The client receives audio that other users are currently recording, but it only starts playing that buffered audio at the beginning of the next interval.
How can we play in sync if we're not following jammr's metronome click? As long as we're playing a chord progression that is 10 seconds long it doesn't matter if the first chord starts at the very beginning of jammr's interval or any other time.
Here is an attempt at illustrating this when we play the chords A and G for two intervals starting at the beginning of jammr's interval:
me: AAAAAGGGGG|AAAAAGGGGG
you: xxxxxxxxxx|AAAAAGGGGG
You don't hear anything from me yet in the first interval and then you play along. We're in sync because we play the same chord at the same time.

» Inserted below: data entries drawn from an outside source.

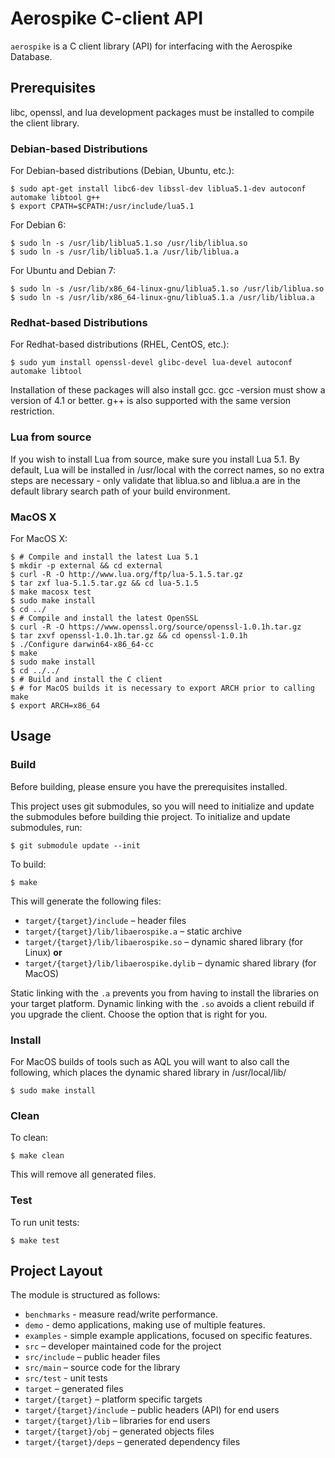 # Aerospike C-client API

`aerospike` is a C client library (API) for interfacing with the Aerospike Database.

## Prerequisites

libc, openssl, and lua development packages must be installed to compile the client library.

### Debian-based Distributions

For Debian-based distributions (Debian, Ubuntu, etc.):

	$ sudo apt-get install libc6-dev libssl-dev liblua5.1-dev autoconf automake libtool g++
	$ export CPATH=$CPATH:/usr/include/lua5.1

For Debian 6:

	$ sudo ln -s /usr/lib/liblua5.1.so /usr/lib/liblua.so
	$ sudo ln -s /usr/lib/liblua5.1.a /usr/lib/liblua.a

For Ubuntu and Debian 7:

	$ sudo ln -s /usr/lib/x86_64-linux-gnu/liblua5.1.so /usr/lib/liblua.so
	$ sudo ln -s /usr/lib/x86_64-linux-gnu/liblua5.1.a /usr/lib/liblua.a

### Redhat-based Distributions

For Redhat-based distributions (RHEL, CentOS, etc.):

	$ sudo yum install openssl-devel glibc-devel lua-devel autoconf automake libtool

Installation of these packages will also install gcc. gcc -version must show a version of 4.1 or better. g++ is also supported with the same version restriction.

### Lua from source

If you wish to install Lua from source, make sure you install Lua 5.1. By default, Lua will be installed in /usr/local with the correct names, so no extra steps are necessary - only validate that liblua.so and liblua.a are in the default library search path of your build environment.

### MacOS X

For MacOS X:

	$ # Compile and install the latest Lua 5.1
	$ mkdir -p external && cd external
	$ curl -R -O http://www.lua.org/ftp/lua-5.1.5.tar.gz
	$ tar zxf lua-5.1.5.tar.gz && cd lua-5.1.5
	$ make macosx test
	$ sudo make install
	$ cd ../
	$ # Compile and install the latest OpenSSL
	$ curl -R -O https://www.openssl.org/source/openssl-1.0.1h.tar.gz
	$ tar zxvf openssl-1.0.1h.tar.gz && cd openssl-1.0.1h
	$ ./Configure darwin64-x86_64-cc
	$ make
	$ sudo make install
	$ cd ../../
	$ # Build and install the C client
	$ # for MacOS builds it is necessary to export ARCH prior to calling make
	$ export ARCH=x86_64

## Usage

### Build

Before building, please ensure you have the prerequisites installed.

This project uses git submodules, so you will need to initialize and update the submodules before building thie project. To initialize and update submodules, run:

	$ git submodule update --init

To build:

	$ make

This will generate the following files:

- `target/{target}/include` – header files
- `target/{target}/lib/libaerospike.a` – static archive
- `target/{target}/lib/libaerospike.so` – dynamic shared library (for Linux)
  **or**
- `target/{target}/lib/libaerospike.dylib` – dynamic shared library (for MacOS)

Static linking with the `.a` prevents you from having to install the libraries on your target platform. Dynamic linking with the `.so` avoids a client rebuild if you upgrade the client.  Choose the option that is right for you.

### Install

For MacOS builds of tools such as AQL you will want to also call the following,
which places the dynamic shared library in /usr/local/lib/

	$ sudo make install

### Clean

To clean:

	$ make clean

This will remove all generated files.

### Test

To run unit tests:

	$ make test


## Project Layout

The module is structured as follows:

- `benchmarks` - measure read/write performance.
- `demo` - demo applications, making use of multiple features.
- `examples` - simple example applications, focused on specific features.
- `src` – developer maintained code for the project
- `src/include` – public header files
- `src/main` – source code for the library
- `src/test` - unit tests
- `target` – generated files
- `target/{target}` – platform specific targets
- `target/{target}/include` – public headers (API) for end users
- `target/{target}/lib` – libraries for end users
- `target/{target}/obj` – generated objects files
- `target/{target}/deps` – generated dependency files



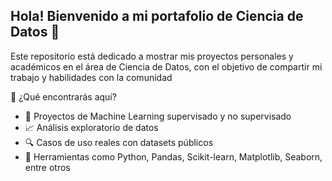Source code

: ## Hola! Bienvenido a mi portafolio de Ciencia de Datos 👋


Este repositorio está dedicado a mostrar mis proyectos personales y académicos en el área de Ciencia de Datos, con el objetivo de compartir mi trabajo y habilidades con la comunidad

🚀 ¿Qué encontrarás aquí?
- 📌 Proyectos de Machine Learning supervisado y no supervisado
- 📈 Análisis exploratorio de datos
- 🔍 Casos de uso reales con datasets públicos
- 🧰 Herramientas como Python, Pandas, Scikit-learn, Matplotlib, Seaborn, entre otros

Now let's start the progression 3 seconds into the interval instead:
me: xxxAAAAAGG|GGGAAAAAGG|GGGAAAAAGG
you: xxxxxxxxxx|xxxAAAAAGG|GGGAAAAAGG
We are still in sync - we play the same chord at the same time even though the progression didn't start at the beginning of the interval. The same is true if we divide the time into eigth notes, sixteenth notes, or even start at an offset that isn't on a regular tempo division (like 1.12 seconds from the start).
It works because we're playing at the same tempo as jammr and the chord progression matches the interval length (10 seconds in this case).
If you're wondering how it looks when we don't follow these rules, here is a different example with the chord progression A F G and an interval of 4 (longer than the chord progression!):
me: AFGA|FGAF|GAFG
you: xxxx|AFGA|FGAF
We end up playing different chords at the same time because the interval doesn't match the length of the chord progression.
These examples are simplified. It's actually a little more complicated because I only hear what you played next interval, so we would need another line showing what I hear from you. I left that out because it's not necessary to show the gist of what is happening.